TASK TO COMPLETE >>
Exclude the pictures, then restate every entry below exactly.

==================================================

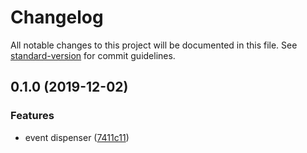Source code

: # Changelog

All notable changes to this project will be documented in this file. See [standard-version](https://github.com/conventional-changelog/standard-version) for commit guidelines.

## 0.1.0 (2019-12-02)


### Features

* event dispenser ([7411c11](https://github.com/rickkky/event-dispenser/commit/7411c11b28b6be84c9d65ce140c32220b220c844))
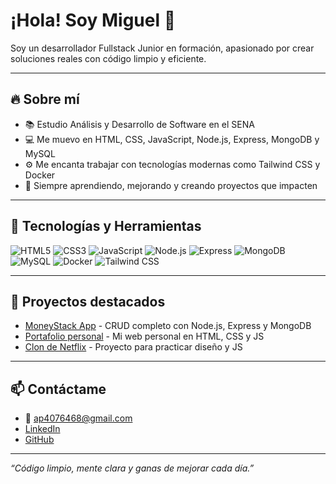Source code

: # ¡Hola! Soy Miguel 👋

Soy un desarrollador Fullstack Junior en formación, apasionado por crear soluciones reales con código limpio y eficiente.

---

## 🔥 Sobre mí

- 📚 Estudio Análisis y Desarrollo de Software en el SENA
- 💻 Me muevo en HTML, CSS, JavaScript, Node.js, Express, MongoDB y MySQL
- ⚙️ Me encanta trabajar con tecnologías modernas como Tailwind CSS y Docker
- 🌱 Siempre aprendiendo, mejorando y creando proyectos que impacten

---

## 🚀 Tecnologías y Herramientas

![HTML5](https://img.shields.io/badge/-HTML5-E34F26?style=flat-square&logo=html5&logoColor=white)
![CSS3](https://img.shields.io/badge/-CSS3-1572B6?style=flat-square&logo=css3)
![JavaScript](https://img.shields.io/badge/-JavaScript-F7DF1E?style=flat-square&logo=javascript&logoColor=black)
![Node.js](https://img.shields.io/badge/-Node.js-339933?style=flat-square&logo=node.js&logoColor=white)
![Express](https://img.shields.io/badge/-Express-000000?style=flat-square)
![MongoDB](https://img.shields.io/badge/-MongoDB-47A248?style=flat-square&logo=mongodb&logoColor=white)
![MySQL](https://img.shields.io/badge/-MySQL-4479A1?style=flat-square&logo=mysql&logoColor=white)
![Docker](https://img.shields.io/badge/-Docker-2496ED?style=flat-square&logo=docker&logoColor=white)
![Tailwind CSS](https://img.shields.io/badge/-Tailwind_CSS-06B6D4?style=flat-square&logo=tailwind-css&logoColor=white)

---

## 📂 Proyectos destacados

- [MoneyStack App](https://github.com/miggfk/moneystack) - CRUD completo con Node.js, Express y MongoDB  
- [Portafolio personal](https://github.com/miggfk/portfolio) - Mi web personal en HTML, CSS y JS  
- [Clon de Netflix](https://github.com/miggfk/netflix-clone) - Proyecto para practicar diseño y JS  

---

## 📫 Contáctame

- 📧 ap4076468@gmail.com  
- [LinkedIn](https://www.linkedin.com/in/migg)  
- [GitHub](https://github.com/miggfk)  

---

*“Código limpio, mente clara y ganas de mejorar cada día.”*

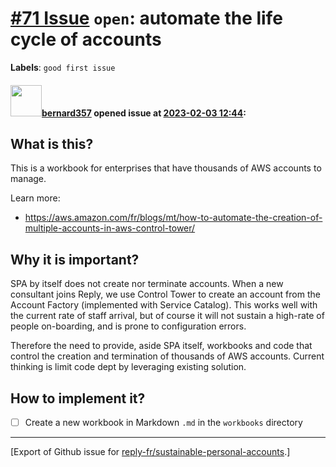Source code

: # [\#71 Issue](https://github.com/reply-fr/sustainable-personal-accounts/issues/71) `open`: automate the life cycle of accounts
**Labels**: `good first issue`


#### <img src="https://avatars.githubusercontent.com/u/235078?v=4" width="50">[bernard357](https://github.com/bernard357) opened issue at [2023-02-03 12:44](https://github.com/reply-fr/sustainable-personal-accounts/issues/71):

## What is this?
This is a workbook for enterprises that have thousands of AWS accounts to manage.

Learn more:
- https://aws.amazon.com/fr/blogs/mt/how-to-automate-the-creation-of-multiple-accounts-in-aws-control-tower/

## Why it is important?
SPA by itself does not create nor terminate accounts. When a new consultant joins Reply, we use Control Tower to create an account from the Account Factory (implemented with Service Catalog). This works well with the current rate of staff arrival, but of course it will not sustain a high-rate of people on-boarding,  and is prone to configuration errors.

Therefore the need to provide, aside SPA itself, workbooks and code that control the creation and termination of thousands of AWS accounts. Current thinking is limit code dept by leveraging existing solution.

## How to implement it?
* [ ] Create a new workbook in Markdown `.md` in the `workbooks` directory






-------------------------------------------------------------------------------



[Export of Github issue for [reply-fr/sustainable-personal-accounts](https://github.com/reply-fr/sustainable-personal-accounts).]
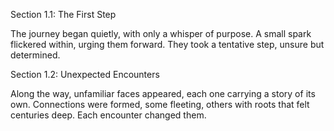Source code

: Section 1.1: The First Step

The journey began quietly, with only a whisper of purpose. A small spark flickered within, urging them forward. They took a tentative step, unsure but determined.

Section 1.2: Unexpected Encounters

Along the way, unfamiliar faces appeared, each one carrying a story of its own. Connections were formed, some fleeting, others with roots that felt centuries deep. Each encounter changed them.
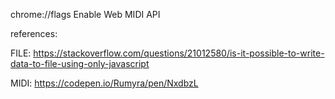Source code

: chrome://flags
Enable Web MIDI API

references: 

FILE: https://stackoverflow.com/questions/21012580/is-it-possible-to-write-data-to-file-using-only-javascript

MIDI: https://codepen.io/Rumyra/pen/NxdbzL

==================================================

EXERCISE RESPONSE >>
Source code

: # Changelog

All notable changes to this project will be documented in this file. See [standard-version](https://github.com/conventional-changelog/standard-version) for commit guidelines.

## 0.1.0 (2019-12-02)


### Features

* event dispenser ([7411c11](https://github.com/rickkky/event-dispenser/commit/7411c11b28b6be84c9d65ce140c32220b220c844))
Source code

: # ¡Hola! Soy Miguel 👋

Soy un desarrollador Fullstack Junior en formación, apasionado por crear soluciones reales con código limpio y eficiente.

---

## 🔥 Sobre mí

- 📚 Estudio Análisis y Desarrollo de Software en el SENA
- 💻 Me muevo en HTML, CSS, JavaScript, Node.js, Express, MongoDB y MySQL
- ⚙️ Me encanta trabajar con tecnologías modernas como Tailwind CSS y Docker
- 🌱 Siempre aprendiendo, mejorando y creando proyectos que impacten

---

## 🚀 Tecnologías y Herramientas

![HTML5](https://img.shields.io/badge/-HTML5-E34F26?style=flat-square&logo=html5&logoColor=white)
![CSS3](https://img.shields.io/badge/-CSS3-1572B6?style=flat-square&logo=css3)
![JavaScript](https://img.shields.io/badge/-JavaScript-F7DF1E?style=flat-square&logo=javascript&logoColor=black)
![Node.js](https://img.shields.io/badge/-Node.js-339933?style=flat-square&logo=node.js&logoColor=white)
![Express](https://img.shields.io/badge/-Express-000000?style=flat-square)
![MongoDB](https://img.shields.io/badge/-MongoDB-47A248?style=flat-square&logo=mongodb&logoColor=white)
![MySQL](https://img.shields.io/badge/-MySQL-4479A1?style=flat-square&logo=mysql&logoColor=white)
![Docker](https://img.shields.io/badge/-Docker-2496ED?style=flat-square&logo=docker&logoColor=white)
![Tailwind CSS](https://img.shields.io/badge/-Tailwind_CSS-06B6D4?style=flat-square&logo=tailwind-css&logoColor=white)

---

## 📂 Proyectos destacados

- [MoneyStack App](https://github.com/miggfk/moneystack) - CRUD completo con Node.js, Express y MongoDB  
- [Portafolio personal](https://github.com/miggfk/portfolio) - Mi web personal en HTML, CSS y JS  
- [Clon de Netflix](https://github.com/miggfk/netflix-clone) - Proyecto para practicar diseño y JS  

---

## 📫 Contáctame

- 📧 ap4076468@gmail.com  
- [LinkedIn](https://www.linkedin.com/in/migg)  
- [GitHub](https://github.com/miggfk)  

---

*“Código limpio, mente clara y ganas de mejorar cada día.”*

Source code

: # [\#71 Issue](https://github.com/reply-fr/sustainable-personal-accounts/issues/71) `open`: automate the life cycle of accounts
**Labels**: `good first issue`


#### <img src="https://avatars.githubusercontent.com/u/235078?v=4" width="50">[bernard357](https://github.com/bernard357) opened issue at [2023-02-03 12:44](https://github.com/reply-fr/sustainable-personal-accounts/issues/71):

## What is this?
This is a workbook for enterprises that have thousands of AWS accounts to manage.

Learn more:
- https://aws.amazon.com/fr/blogs/mt/how-to-automate-the-creation-of-multiple-accounts-in-aws-control-tower/

## Why it is important?
SPA by itself does not create nor terminate accounts. When a new consultant joins Reply, we use Control Tower to create an account from the Account Factory (implemented with Service Catalog). This works well with the current rate of staff arrival, but of course it will not sustain a high-rate of people on-boarding,  and is prone to configuration errors.

Therefore the need to provide, aside SPA itself, workbooks and code that control the creation and termination of thousands of AWS accounts. Current thinking is limit code dept by leveraging existing solution.

## How to implement it?
* [ ] Create a new workbook in Markdown `.md` in the `workbooks` directory






-------------------------------------------------------------------------------



[Export of Github issue for [reply-fr/sustainable-personal-accounts](https://github.com/reply-fr/sustainable-personal-accounts).]
Source code

: Section 1.1: The First Step

The journey began quietly, with only a whisper of purpose. A small spark flickered within, urging them forward. They took a tentative step, unsure but determined.

Section 1.2: Unexpected Encounters

Along the way, unfamiliar faces appeared, each one carrying a story of its own. Connections were formed, some fleeting, others with roots that felt centuries deep. Each encounter changed them.
Source code

: chrome://flags
Enable Web MIDI API

references: 

FILE: https://stackoverflow.com/questions/21012580/is-it-possible-to-write-data-to-file-using-only-javascript

MIDI: https://codepen.io/Rumyra/pen/NxdbzL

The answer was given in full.